● **Task material**:
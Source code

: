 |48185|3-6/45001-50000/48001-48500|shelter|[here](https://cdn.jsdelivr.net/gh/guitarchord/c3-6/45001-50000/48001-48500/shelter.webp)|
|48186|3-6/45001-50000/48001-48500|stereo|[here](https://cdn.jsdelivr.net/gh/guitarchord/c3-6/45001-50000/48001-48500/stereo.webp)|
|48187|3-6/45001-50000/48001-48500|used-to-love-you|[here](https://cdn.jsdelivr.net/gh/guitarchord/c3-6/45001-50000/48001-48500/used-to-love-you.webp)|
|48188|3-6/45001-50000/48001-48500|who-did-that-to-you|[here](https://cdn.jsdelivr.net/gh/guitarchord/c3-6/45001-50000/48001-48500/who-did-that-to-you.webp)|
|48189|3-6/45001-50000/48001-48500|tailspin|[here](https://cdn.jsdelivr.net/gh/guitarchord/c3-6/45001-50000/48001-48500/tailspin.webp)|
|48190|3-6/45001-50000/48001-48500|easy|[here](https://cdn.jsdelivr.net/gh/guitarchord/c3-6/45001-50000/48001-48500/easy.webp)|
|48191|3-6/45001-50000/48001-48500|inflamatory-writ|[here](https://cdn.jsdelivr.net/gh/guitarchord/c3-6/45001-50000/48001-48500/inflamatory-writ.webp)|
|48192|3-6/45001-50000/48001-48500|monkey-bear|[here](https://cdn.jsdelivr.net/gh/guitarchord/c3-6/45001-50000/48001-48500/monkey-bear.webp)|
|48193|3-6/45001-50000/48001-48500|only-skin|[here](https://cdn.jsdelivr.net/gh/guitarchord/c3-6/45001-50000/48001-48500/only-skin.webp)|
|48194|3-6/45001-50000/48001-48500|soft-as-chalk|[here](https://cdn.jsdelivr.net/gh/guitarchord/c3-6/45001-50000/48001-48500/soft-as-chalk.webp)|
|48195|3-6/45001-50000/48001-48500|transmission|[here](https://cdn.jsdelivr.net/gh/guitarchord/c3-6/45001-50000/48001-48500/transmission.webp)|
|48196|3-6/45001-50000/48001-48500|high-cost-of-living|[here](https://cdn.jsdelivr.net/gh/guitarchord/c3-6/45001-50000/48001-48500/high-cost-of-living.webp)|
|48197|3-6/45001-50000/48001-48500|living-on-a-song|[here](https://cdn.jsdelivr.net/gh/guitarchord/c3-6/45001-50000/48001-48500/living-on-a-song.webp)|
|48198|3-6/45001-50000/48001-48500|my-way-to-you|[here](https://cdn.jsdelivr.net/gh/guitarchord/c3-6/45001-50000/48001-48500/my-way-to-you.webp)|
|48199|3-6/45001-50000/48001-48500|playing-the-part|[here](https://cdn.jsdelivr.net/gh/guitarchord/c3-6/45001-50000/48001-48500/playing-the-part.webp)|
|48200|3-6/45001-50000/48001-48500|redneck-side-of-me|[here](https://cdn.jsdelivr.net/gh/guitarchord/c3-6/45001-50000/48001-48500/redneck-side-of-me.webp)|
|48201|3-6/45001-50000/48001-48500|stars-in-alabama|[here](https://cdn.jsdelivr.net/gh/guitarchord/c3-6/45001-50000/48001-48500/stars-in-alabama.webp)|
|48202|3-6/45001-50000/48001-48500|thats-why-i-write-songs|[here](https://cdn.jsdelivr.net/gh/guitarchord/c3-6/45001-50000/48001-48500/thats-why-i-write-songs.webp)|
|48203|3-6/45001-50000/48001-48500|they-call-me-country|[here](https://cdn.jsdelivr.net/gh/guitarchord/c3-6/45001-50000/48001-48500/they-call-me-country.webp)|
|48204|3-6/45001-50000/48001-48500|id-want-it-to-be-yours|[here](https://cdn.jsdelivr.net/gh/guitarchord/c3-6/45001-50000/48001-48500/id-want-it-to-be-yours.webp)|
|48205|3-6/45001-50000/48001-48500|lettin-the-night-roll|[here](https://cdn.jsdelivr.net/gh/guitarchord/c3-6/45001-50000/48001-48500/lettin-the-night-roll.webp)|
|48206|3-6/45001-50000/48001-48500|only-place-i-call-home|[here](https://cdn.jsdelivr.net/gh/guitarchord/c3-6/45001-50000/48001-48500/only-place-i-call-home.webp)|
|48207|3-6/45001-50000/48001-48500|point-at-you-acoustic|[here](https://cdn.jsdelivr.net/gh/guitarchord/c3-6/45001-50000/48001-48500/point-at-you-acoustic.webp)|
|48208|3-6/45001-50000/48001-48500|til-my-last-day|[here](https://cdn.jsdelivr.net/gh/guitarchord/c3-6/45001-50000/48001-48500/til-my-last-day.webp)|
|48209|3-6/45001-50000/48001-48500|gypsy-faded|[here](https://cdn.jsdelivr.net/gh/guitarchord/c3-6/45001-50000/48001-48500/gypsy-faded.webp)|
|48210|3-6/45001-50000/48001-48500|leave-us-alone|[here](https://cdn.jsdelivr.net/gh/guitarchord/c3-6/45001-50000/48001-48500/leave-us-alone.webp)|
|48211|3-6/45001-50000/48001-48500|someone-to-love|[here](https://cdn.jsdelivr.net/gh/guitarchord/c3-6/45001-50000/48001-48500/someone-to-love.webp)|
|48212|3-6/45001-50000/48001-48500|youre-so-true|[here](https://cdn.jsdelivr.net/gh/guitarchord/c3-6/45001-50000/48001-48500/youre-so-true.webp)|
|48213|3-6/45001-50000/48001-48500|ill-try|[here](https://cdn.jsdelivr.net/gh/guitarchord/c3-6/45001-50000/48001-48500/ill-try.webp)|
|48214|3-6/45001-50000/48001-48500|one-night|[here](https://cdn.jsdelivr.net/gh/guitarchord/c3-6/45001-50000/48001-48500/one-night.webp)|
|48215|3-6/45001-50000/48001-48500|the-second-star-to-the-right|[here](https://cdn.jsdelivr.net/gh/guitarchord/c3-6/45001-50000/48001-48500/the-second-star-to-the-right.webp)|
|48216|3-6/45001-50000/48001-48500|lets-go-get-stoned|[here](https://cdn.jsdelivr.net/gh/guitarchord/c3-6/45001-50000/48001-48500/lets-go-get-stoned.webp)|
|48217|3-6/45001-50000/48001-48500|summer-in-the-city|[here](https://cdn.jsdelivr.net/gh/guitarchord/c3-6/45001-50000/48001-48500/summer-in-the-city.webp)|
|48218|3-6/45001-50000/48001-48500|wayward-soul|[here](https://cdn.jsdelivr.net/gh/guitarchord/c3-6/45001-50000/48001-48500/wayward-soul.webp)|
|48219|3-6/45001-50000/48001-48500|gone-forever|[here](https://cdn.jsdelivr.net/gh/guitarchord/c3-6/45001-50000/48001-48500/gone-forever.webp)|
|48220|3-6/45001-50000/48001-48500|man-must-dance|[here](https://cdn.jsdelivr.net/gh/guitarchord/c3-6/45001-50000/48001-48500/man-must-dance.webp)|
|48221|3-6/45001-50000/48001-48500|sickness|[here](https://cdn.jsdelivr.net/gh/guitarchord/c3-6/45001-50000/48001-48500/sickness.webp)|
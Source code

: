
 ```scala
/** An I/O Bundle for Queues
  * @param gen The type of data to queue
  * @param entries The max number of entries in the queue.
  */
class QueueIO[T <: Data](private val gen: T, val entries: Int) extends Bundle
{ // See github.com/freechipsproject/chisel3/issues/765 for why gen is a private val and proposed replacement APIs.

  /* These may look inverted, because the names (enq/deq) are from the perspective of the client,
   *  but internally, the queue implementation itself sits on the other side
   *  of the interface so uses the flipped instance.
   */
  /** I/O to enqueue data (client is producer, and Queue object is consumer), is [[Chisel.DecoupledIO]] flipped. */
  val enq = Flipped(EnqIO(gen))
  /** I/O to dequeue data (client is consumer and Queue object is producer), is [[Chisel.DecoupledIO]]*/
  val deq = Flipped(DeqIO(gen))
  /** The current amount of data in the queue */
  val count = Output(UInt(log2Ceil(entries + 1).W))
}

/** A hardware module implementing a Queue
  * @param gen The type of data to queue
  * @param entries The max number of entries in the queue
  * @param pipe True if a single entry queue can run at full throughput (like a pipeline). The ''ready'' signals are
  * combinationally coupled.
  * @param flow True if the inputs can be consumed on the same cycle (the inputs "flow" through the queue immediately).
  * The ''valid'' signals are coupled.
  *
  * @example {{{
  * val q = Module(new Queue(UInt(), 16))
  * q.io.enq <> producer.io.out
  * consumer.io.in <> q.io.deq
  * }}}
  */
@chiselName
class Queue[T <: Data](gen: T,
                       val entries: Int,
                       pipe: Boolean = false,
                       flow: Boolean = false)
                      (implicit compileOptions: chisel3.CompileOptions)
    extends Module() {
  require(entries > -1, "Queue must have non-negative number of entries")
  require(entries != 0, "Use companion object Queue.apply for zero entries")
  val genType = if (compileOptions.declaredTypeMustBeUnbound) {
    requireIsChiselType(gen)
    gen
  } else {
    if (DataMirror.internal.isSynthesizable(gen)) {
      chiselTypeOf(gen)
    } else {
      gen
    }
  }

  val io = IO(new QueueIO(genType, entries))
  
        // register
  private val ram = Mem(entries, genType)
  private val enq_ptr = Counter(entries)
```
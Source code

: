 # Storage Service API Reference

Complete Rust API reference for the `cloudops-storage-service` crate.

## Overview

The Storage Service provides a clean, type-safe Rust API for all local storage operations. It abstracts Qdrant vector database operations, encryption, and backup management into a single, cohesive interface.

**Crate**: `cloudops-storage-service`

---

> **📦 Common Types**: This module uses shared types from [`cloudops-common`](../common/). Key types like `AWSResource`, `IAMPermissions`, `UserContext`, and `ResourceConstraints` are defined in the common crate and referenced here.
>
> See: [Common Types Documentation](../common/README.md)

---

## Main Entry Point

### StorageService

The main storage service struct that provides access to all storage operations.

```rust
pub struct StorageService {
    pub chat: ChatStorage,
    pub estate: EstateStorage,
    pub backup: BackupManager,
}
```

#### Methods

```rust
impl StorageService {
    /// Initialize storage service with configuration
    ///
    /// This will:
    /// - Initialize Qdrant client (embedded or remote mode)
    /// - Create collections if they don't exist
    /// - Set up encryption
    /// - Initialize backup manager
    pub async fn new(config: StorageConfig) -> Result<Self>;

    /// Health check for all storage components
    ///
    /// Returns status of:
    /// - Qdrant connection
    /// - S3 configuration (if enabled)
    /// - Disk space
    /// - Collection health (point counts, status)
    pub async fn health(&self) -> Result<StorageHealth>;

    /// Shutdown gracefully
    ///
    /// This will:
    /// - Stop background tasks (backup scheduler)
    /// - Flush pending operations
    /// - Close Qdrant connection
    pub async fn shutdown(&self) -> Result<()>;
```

● **Problem details**:
Find the word "async" in the entries above and gather every line that holds it.

● **Exercise result**:
    pub async fn new(config: StorageConfig) -> Result<Self>;
    pub async fn health(&self) -> Result<StorageHealth>;
    pub async fn shutdown(&self) -> Result<()>;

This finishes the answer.